Not just “Hacks” but “Shrinking,” “The Bear” and “Ted Lasso,” to name a few. In many ways they all tell the same story.

We’ve been worrying about polarization for years, and now we’re experiencing its bitter fruit — to the point where even close friendships can fracture beyond repair. But that’s precisely what makes shows like “Hacks” so crucial. Treat them as comedic refresher courses in relationships. The kinds of friendships that once emerged naturally can still be cultivated intentionally.

And if you don’t know how that can happen, or hold the idea in contempt, I’d suggest watching two fictional comedians demonstrate a profound truth about relationships — odd couples can still survive and even thrive, so long as you decide to love others at least as much as you love yourself.
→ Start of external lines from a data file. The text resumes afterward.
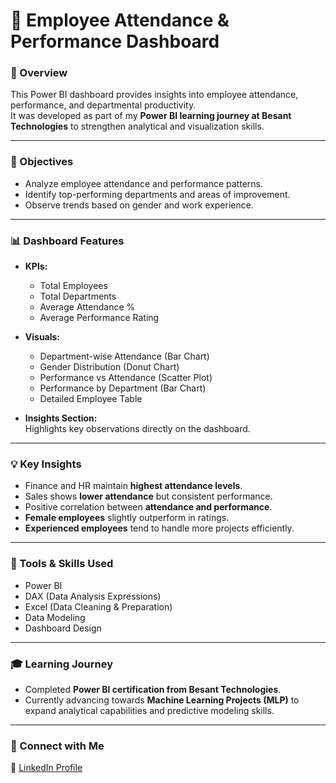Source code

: # 👥 Employee Attendance & Performance Dashboard

### 📘 Overview
This Power BI dashboard provides insights into employee attendance, performance, and departmental productivity.  
It was developed as part of my **Power BI learning journey at Besant Technologies** to strengthen analytical and visualization skills.

---

### 🎯 Objectives
- Analyze employee attendance and performance patterns.
- Identify top-performing departments and areas of improvement.
- Observe trends based on gender and work experience.

---

### 📊 Dashboard Features
- **KPIs:**  
  - Total Employees  
  - Total Departments  
  - Average Attendance %  
  - Average Performance Rating  

- **Visuals:**  
  - Department-wise Attendance (Bar Chart)  
  - Gender Distribution (Donut Chart)  
  - Performance vs Attendance (Scatter Plot)  
  - Performance by Department (Bar Chart)  
  - Detailed Employee Table  

- **Insights Section:**  
  Highlights key observations directly on the dashboard.

---

### 💡 Key Insights
- Finance and HR maintain **highest attendance levels**.  
- Sales shows **lower attendance** but consistent performance.  
- Positive correlation between **attendance and performance**.  
- **Female employees** slightly outperform in ratings.  
- **Experienced employees** tend to handle more projects efficiently.

---

### 🧰 Tools & Skills Used
- Power BI  
- DAX (Data Analysis Expressions)  
- Excel (Data Cleaning & Preparation)  
- Data Modeling  
- Dashboard Design  

---

### 🎓 Learning Journey
- Completed **Power BI certification from Besant Technologies**.  
- Currently advancing towards **Machine Learning Projects (MLP)** to expand analytical capabilities and predictive modeling skills.

---

### 🔗 Connect with Me
💼 [LinkedIn Profile](kamalesh-v-a1504a33a)
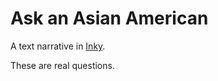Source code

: # Ask an Asian American

A text narrative in [Inky](https://github.com/inkle/inky).

These are real questions.
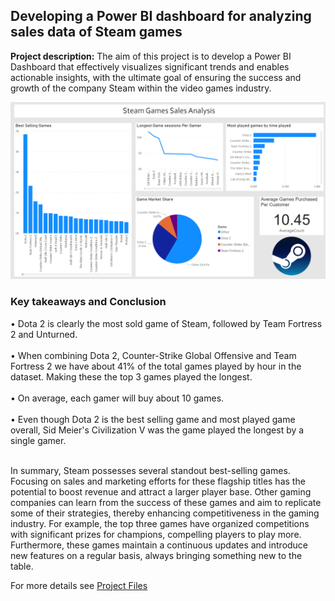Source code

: ## Developing a Power BI dashboard for analyzing sales data of Steam games

**Project description:** The aim of this project is to develop a Power BI Dashboard that effectively visualizes significant trends and enables actionable insights, with the ultimate goal of ensuring the success and growth of the company Steam within the video games industry.

<img src="images/SteamDashP1.png"/>

### Key takeaways and Conclusion

• Dota 2 is clearly the most sold game of Steam, followed by Team Fortress 2 and Unturned.  <br><br>
• When combining Dota 2, Counter-Strike Global Offensive and Team Fortress 2 we have about 41% of the total games played by hour in the dataset. Making these the top 3 games played the longest.  <br><br>
• On average, each gamer will buy about 10 games. <br><br>
• Even though Dota 2 is the best selling game and most played game overall, Sid Meier's Civilization V was the game played the longest by a single gamer.  <br><br>

In summary, Steam possesses several standout best-selling games. Focusing on sales and marketing efforts for these flagship titles has the potential to boost revenue and attract a larger player base. Other gaming companies can learn from the success of these games and aim to replicate some of their strategies, thereby enhancing competitiveness in the gaming industry. For example, the top three games have organized competitions with significant prizes for champions, compelling players to play more. Furthermore, these games maintain a continuous updates and introduce new features on a regular basis, always bringing something new to the table.

For more details see <a href="https://github.com/RodolfoAMaranhao/Power_BI_Steam_Games_Dashboard">Project Files</a> 

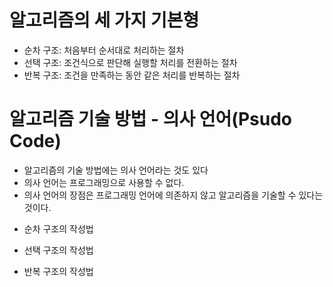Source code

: # 알고리즘의 세 가지 기본형
* 순차 구조: 처음부터 순서대로 처리하는 절차
* 선택 구조: 조건식으로 판단해 실행할 처리를 전환하는 절차
* 반복 구조: 조건을 만족하는 동안 같은 처리를 반복하는 절차

# 알고리즘 기술 방법 - 의사 언어(Psudo Code)
* 알고리즘의 기술 방법에는 의사 언어라는 것도 있다
* 의사 언어는 프로그래밍으로 사용할 수 없다.
* 의사 언어의 장점은 프로그래밍 언어에 의존하지 않고 알고리즘을 기술할 수 있다는 것이다.

- 순차 구조의 작성법 

- 선택 구조의 작성법

- 반복 구조의 작성법
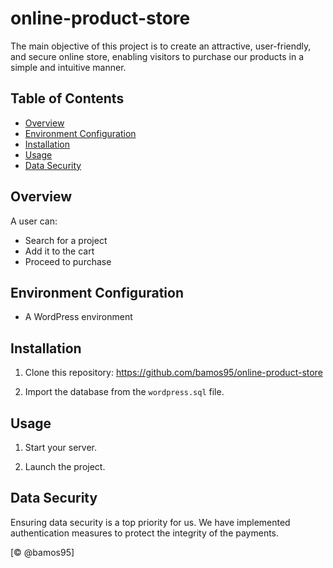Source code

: # online-product-store
The main objective of this project is to create an attractive, user-friendly, and secure online store, enabling visitors to purchase our products in a simple and intuitive manner.


## Table of Contents

- [Overview](#overview)
- [Environment Configuration](#environment-configuration)
- [Installation](#installation)
- [Usage](#usage)
- [Data Security](#data-security)

## Overview

A user can:

- Search for a project
- Add it to the cart
- Proceed to purchase

## Environment Configuration

- A WordPress environment

## Installation

1. Clone this repository: https://github.com/bamos95/online-product-store

2. Import the database from the `wordpress.sql` file.

## Usage

1. Start your server.

2. Launch the project.

## Data Security

Ensuring data security is a top priority for us. We have implemented authentication measures to protect the integrity of the payments.

[© @bamos95]

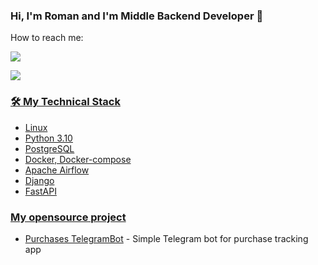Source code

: 
### Hi, I'm Roman and I'm Middle Backend Developer 👋

How to reach me:
<p align='left'>
   <a href="https://t.me/rundect">
       <img src="https://img.shields.io/badge/Telegram-2CA5E0?style=for-the-badge&logo=telegram&logoColor=white"/>
   </a>
<p align='left'>
   <a href='mailto:dofastsite@gmail.com'>
       <img src="https://img.shields.io/badge/Gmail-D14836?style=for-the-badge&logo=gmail&logoColor=white"/>
</p>


### 🛠 My Technical Stack
*   Linux
*   Python 3.10
*   PostgreSQL
*   Docker, Docker-compose
*   Apache Airflow
*   Django
*   FastAPI

### My opensource project

*   [Purchases TelegramBot](https://github.com/rundect/purchases_bot) - Simple Telegram bot for purchase tracking app
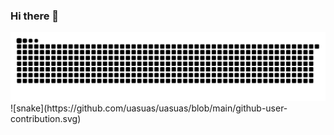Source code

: ### Hi there 👋
<picture>
  <source media="(prefers-color-scheme: dark)" srcset="https://raw.githubusercontent.com/uasuas/uasuas/main/img/snake-dark.svg">
  <source media="(prefers-color-scheme: light)" srcset="https://raw.githubusercontent.com/uasuas/uasuas/main/img/snake.svg">
  <img alt="github contribution grid snake animation" src="https://raw.githubusercontent.com/uasuas/uasuas/main/img/snake.svg">
</picture>
![snake](https://github.com/uasuas/uasuas/blob/main/github-user-contribution.svg)
<!--
**uasuas/uasuas** is a ✨ _special_ ✨ repository because its `README.md` (this file) appears on your GitHub profile.

Here are some ideas to get you started:

- 🔭 I’m currently working on ...
- 🌱 I’m currently learning ...
- 👯 I’m looking to collaborate on ...
- 🤔 I’m looking for help with ...
- 💬 Ask me about ...
- 📫 How to reach me: ...
- 😄 Pronouns: ...
- ⚡ Fun fact: ...
-->
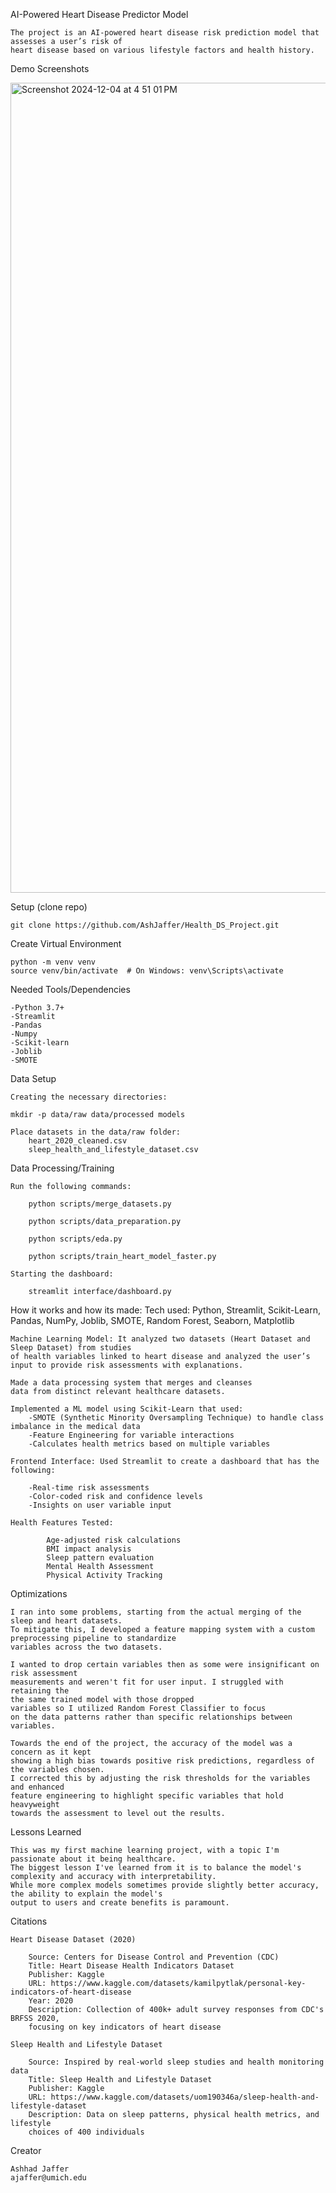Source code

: AI-Powered Heart Disease Predictor Model

    The project is an AI-powered heart disease risk prediction model that assesses a user’s risk of 
    heart disease based on various lifestyle factors and health history. 

Demo Screenshots

<img width="1296" alt="Screenshot 2024-12-04 at 4 51 01 PM" src="https://github.com/user-attachments/assets/7685b57f-dcc2-465a-835e-3608a14567f3">


Setup (clone repo)

    git clone https://github.com/AshJaffer/Health_DS_Project.git

Create Virtual Environment

    python -m venv venv
    source venv/bin/activate  # On Windows: venv\Scripts\activate

Needed Tools/Dependencies

    -Python 3.7+
    -Streamlit
    -Pandas
    -Numpy
    -Scikit-learn
    -Joblib
    -SMOTE

Data Setup

    Creating the necessary directories:

    mkdir -p data/raw data/processed models 

    Place datasets in the data/raw folder:
        heart_2020_cleaned.csv
        sleep_health_and_lifestyle_dataset.csv

Data Processing/Training

    Run the following commands:
    
        python scripts/merge_datasets.py

        python scripts/data_preparation.py

        python scripts/eda.py

        python scripts/train_heart_model_faster.py

    Starting the dashboard:

        streamlit interface/dashboard.py


How it works and how its made:
    Tech used: Python, Streamlit, Scikit-Learn, Pandas, NumPy, Joblib, SMOTE, Random Forest, Seaborn, Matplotlib

    Machine Learning Model: It analyzed two datasets (Heart Dataset and Sleep Dataset) from studies 
    of health variables linked to heart disease and analyzed the user’s
    input to provide risk assessments with explanations.
        
    Made a data processing system that merges and cleanses
    data from distinct relevant healthcare datasets.

    Implemented a ML model using Scikit-Learn that used:
        -SMOTE (Synthetic Minority Oversampling Technique) to handle class imbalance in the medical data
        -Feature Engineering for variable interactions
        -Calculates health metrics based on multiple variables

    Frontend Interface: Used Streamlit to create a dashboard that has the following:

        -Real-time risk assessments
        -Color-coded risk and confidence levels
        -Insights on user variable input 

    Health Features Tested:

            Age-adjusted risk calculations
            BMI impact analysis
            Sleep pattern evaluation
            Mental Health Assessment
            Physical Activity Tracking

Optimizations
    
    I ran into some problems, starting from the actual merging of the sleep and heart datasets. 
    To mitigate this, I developed a feature mapping system with a custom preprocessing pipeline to standardize
    variables across the two datasets.

    I wanted to drop certain variables then as some were insignificant on risk assessment 
    measurements and weren't fit for user input. I struggled with retaining the 
    the same trained model with those dropped 
    variables so I utilized Random Forest Classifier to focus
    on the data patterns rather than specific relationships between variables.

    Towards the end of the project, the accuracy of the model was a concern as it kept 
    showing a high bias towards positive risk predictions, regardless of the variables chosen. 
    I corrected this by adjusting the risk thresholds for the variables and enhanced 
    feature engineering to highlight specific variables that hold heavyweight
    towards the assessment to level out the results.

Lessons Learned

    This was my first machine learning project, with a topic I'm passionate about it being healthcare. 
    The biggest lesson I've learned from it is to balance the model's complexity and accuracy with interpretability. 
    While more complex models sometimes provide slightly better accuracy, the ability to explain the model's
    output to users and create benefits is paramount.

Citations

    Heart Disease Dataset (2020)

        Source: Centers for Disease Control and Prevention (CDC)
        Title: Heart Disease Health Indicators Dataset
        Publisher: Kaggle
        URL: https://www.kaggle.com/datasets/kamilpytlak/personal-key-indicators-of-heart-disease
        Year: 2020
        Description: Collection of 400k+ adult survey responses from CDC's BRFSS 2020, 
        focusing on key indicators of heart disease

    Sleep Health and Lifestyle Dataset

        Source: Inspired by real-world sleep studies and health monitoring data
        Title: Sleep Health and Lifestyle Dataset
        Publisher: Kaggle
        URL: https://www.kaggle.com/datasets/uom190346a/sleep-health-and-lifestyle-dataset
        Description: Data on sleep patterns, physical health metrics, and lifestyle
        choices of 400 individuals

Creator

    Ashhad Jaffer
    ajaffer@umich.edu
My Sunday column was about a cheery topic: Why are we repeating so many mistakes from the recent past? From a land war in Europe to tariffs, to Gilded Age-style corruption, to flirtations with communism and fascism, to rising antisemitism, it’s as if we’re running a repeat of the last century’s worst ideas. What is going on?

The answer lies in part in the interplay between two political sayings that are so oft-repeated that they have become clichés. When they should be top of mind, though, they seem to have lost their impact.

Here’s the first (and you can probably say it along with me), from George Santayana in 1905: “Those who cannot remember the past are condemned to repeat it.” We can argue about the precise historical parallels, but the echoes of the past are everywhere.

Here’s the second, from Winston Churchill in 1947: “It has been said that democracy is the worst form of government except all those other forms that have been tried.”

It is no coincidence that authoritarianism is once again appealing to people at a time when two things are happening at once. Liberal democracies are struggling to meet the needs of a substantial portion of their citizens, and entire generations have come of age with no living memory of the totalitarian horrors of the 20th century.

In other words, millions upon millions of people are enduring democracy as “the worst form of government” without the necessary balanced understanding (that citizens in the mid-20th century had gained through firsthand observation) of “except all those other forms that have been tried.”